_Goal of the exercise_
Tally the lines in the data that follows that include the word "fazer", and report nothing but the total.

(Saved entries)

* * * *

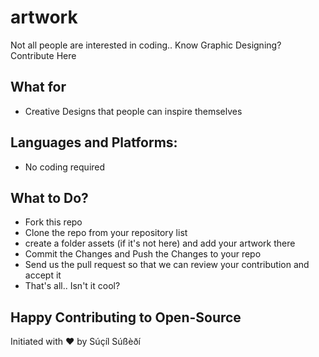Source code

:# artwork
Not all people are interested in coding.. Know Graphic Designing? Contribute Here

## What for
- Creative Designs that people can inspire themselves

## Languages and Platforms:
- No coding required

## What to Do?
- Fork this repo
- Clone the repo from your repository list
- create a folder assets (if it's not here) and add your artwork there
- Commit the Changes and Push the Changes to your repo
- Send us the pull request so that we can review your contribution and accept it
- That's all.. Isn't it cool?

## Happy Contributing to Open-Source

Initiated with ❤️ by Súçíl Súßèðí
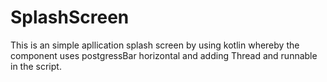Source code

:# SplashScreen
This is an simple apllication splash screen by using kotlin whereby the component uses postgressBar horizontal
and adding Thread and runnable in the script.


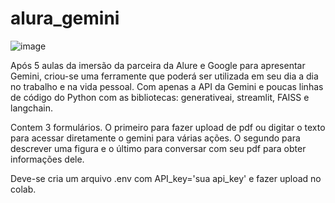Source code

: # alura_gemini

![image](https://github.com/fhfmendes04/alura_gemini/assets/59766922/91c70f03-b338-4224-8f6b-dfa44be07ae0)

Após 5 aulas da imersão da parceira da Alure e Google para apresentar Gemini, criou-se 
uma ferramente que poderá ser utilizada em seu dia a dia no trabalho e na vida pessoal. 
Com apenas a API da Gemini e poucas linhas de código do Python com as 
bibliotecas:  generativeai, streamlit, FAISS e langchain.

Contem 3 formulários. O primeiro para fazer upload de pdf ou digitar o texto para acessar
diretamente o gemini para várias ações. O segundo para descrever uma figura e o último para
conversar com seu pdf para obter informações dele.

Deve-se cria um arquivo .env com API_key='sua api_key' e fazer upload no colab.
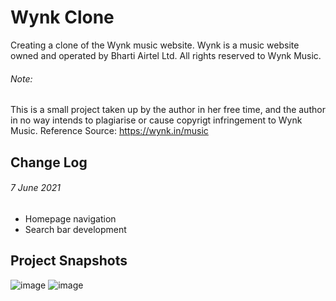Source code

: # Wynk Clone

Creating a clone of the Wynk music website. Wynk is a music website owned and operated by Bharti Airtel Ltd. All rights reserved to Wynk Music.

###### Note:
This is a small project taken up by the author in her free time, and the author in no way intends to plagiarise or cause copyrigt infringement to Wynk Music. 
Reference Source: https://wynk.in/music

## Change Log
###### 7 June 2021
- Homepage navigation
- Search bar development

## Project Snapshots
![image](https://user-images.githubusercontent.com/72481558/120993271-00ae0a00-c7a1-11eb-8220-84733eb8694a.png)
![image](https://user-images.githubusercontent.com/72481558/120993190-ed9b3a00-c7a0-11eb-954e-c2d34ceaddbf.png)


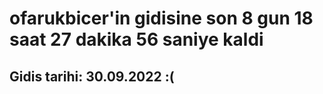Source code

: # ofarukbicer'in gidisine son 8 gun 18 saat 27 dakika 56 saniye kaldi

## Gidis tarihi: 30.09.2022 :(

* * * *

_Written response_
2